What is most valuable?
One of the key things is the ability to integrate data from other sources. That's always a huge issue. I'll give an example: We've got an issue in an Oracle database. We go to the Oracle database team to get data from the Oracle management tools. We go to the virtualization to ensure the data there. The last layer's a whole other thing. vROps brings them all together. Any tool that does that is a useful tool.
Also, the data retention is better compared to what vCenter does by default. vCenter keeps data for only a short window of time, so if it's an hour after a problem manifests, you're out of luck. vROps makes a copy of all the data from vCenter; it keeps its own copy and it can maintain it longer because it's not an actively used database that's trying to manage the system. It's just a copy for reference purposes.

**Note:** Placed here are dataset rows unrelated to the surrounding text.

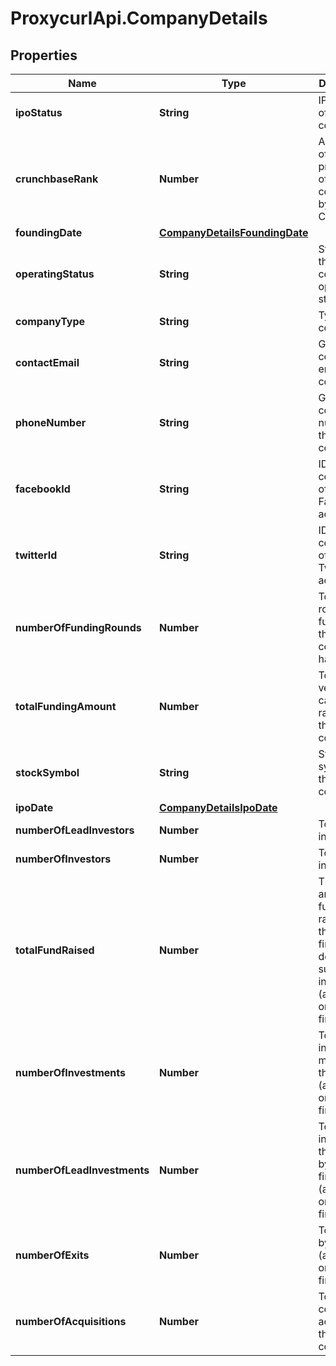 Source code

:# ProxycurlApi.CompanyDetails

## Properties

Name | Type | Description | Notes
------------ | ------------- | ------------- | -------------
**ipoStatus** | **String** | IPO status of the company | [optional] 
**crunchbaseRank** | **Number** | A measure of prominence of this company by Crunchbase | [optional] 
**foundingDate** | [**CompanyDetailsFoundingDate**](CompanyDetailsFoundingDate.md) |  | [optional] 
**operatingStatus** | **String** | Status of the company&#39;s operational status | [optional] 
**companyType** | **String** | Type of company | [optional] 
**contactEmail** | **String** | General contact email of the company | [optional] 
**phoneNumber** | **String** | General contact number of the company | [optional] 
**facebookId** | **String** | ID of the company&#39;s official Facebook account | [optional] 
**twitterId** | **String** | ID of the company&#39;s official Twitter account | [optional] 
**numberOfFundingRounds** | **Number** | Total rounds of funding that this company has raised | [optional] 
**totalFundingAmount** | **Number** | Total venture capital raised by this company | [optional] 
**stockSymbol** | **String** | Stock symbol of this public company | [optional] 
**ipoDate** | [**CompanyDetailsIpoDate**](CompanyDetailsIpoDate.md) |  | [optional] 
**numberOfLeadInvestors** | **Number** | Total lead investors | [optional] 
**numberOfInvestors** | **Number** | Total investors | [optional] 
**totalFundRaised** | **Number** | The total amount of funds raised (by this VC firm) to be deployed as subsidiary investments (applicable only for VC firms) | [optional] 
**numberOfInvestments** | **Number** | Total investments made by this VC firm (applicable only for VC firms) | [optional] 
**numberOfLeadInvestments** | **Number** | Total investments that was led by this VC firm (applicable only for VC firms) | [optional] 
**numberOfExits** | **Number** | Total exits by this VC (applicable only for VC firms) | [optional] 
**numberOfAcquisitions** | **Number** | Total companies acquired by this company | [optional]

How has it helped my organization?
One of the things we're going to look at is experimenting with the integration with DRS. In fact, I attended a session at a conference on that. We're looking at integrating it with our Citrix XenApp environments; we currently have somewhat of a gap on that reporting there as well. That's 2 areas we definitely are looking at using it for.
We have had major outages that we would have caught in advance had vROps been in place.

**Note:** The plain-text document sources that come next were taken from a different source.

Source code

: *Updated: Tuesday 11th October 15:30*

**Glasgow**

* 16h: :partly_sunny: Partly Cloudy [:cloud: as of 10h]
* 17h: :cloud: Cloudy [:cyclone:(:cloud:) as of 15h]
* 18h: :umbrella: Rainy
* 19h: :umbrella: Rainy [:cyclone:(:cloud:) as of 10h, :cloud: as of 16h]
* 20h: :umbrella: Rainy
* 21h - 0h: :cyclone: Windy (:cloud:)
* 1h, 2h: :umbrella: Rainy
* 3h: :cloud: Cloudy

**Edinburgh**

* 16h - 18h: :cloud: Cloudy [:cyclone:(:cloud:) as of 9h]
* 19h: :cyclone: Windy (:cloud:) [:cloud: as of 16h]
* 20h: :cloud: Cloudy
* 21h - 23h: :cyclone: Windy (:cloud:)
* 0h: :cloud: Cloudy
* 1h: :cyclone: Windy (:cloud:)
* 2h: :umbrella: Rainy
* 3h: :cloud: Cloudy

With both capacity management and performance management, we expect to gain. The outages I mentioned were capacity or performance related. They were in areas of capacity that we could not see with our current tool set without a lot of digging around, which are very easily accessible with vROps.
What needs improvement?
You can always improve the type of data you can merge in, but there's nothing that we're missing at the moment from it. I'm sure as we dig deeper into it, we'll start finding room for improvement.
The reporting can always be improved. The problem is that no one does reporting well, because no one can know what your company needs out of the tool. I'm sure refinements with the reporting would be great. I'm sure they'll be refining it with every version, but it's not something that's inherent to them; it's an inherent problem with any tool that's trying to report data. I've found no tools that report data the way you need it to be reported.
For how long have I used the solution?
We’ve been using it for a couple of months now; we've been experimenting. Previous versions were not as strong. The last version before this one was when they started to actually make the tool particularly useful, and then the latest version's even better.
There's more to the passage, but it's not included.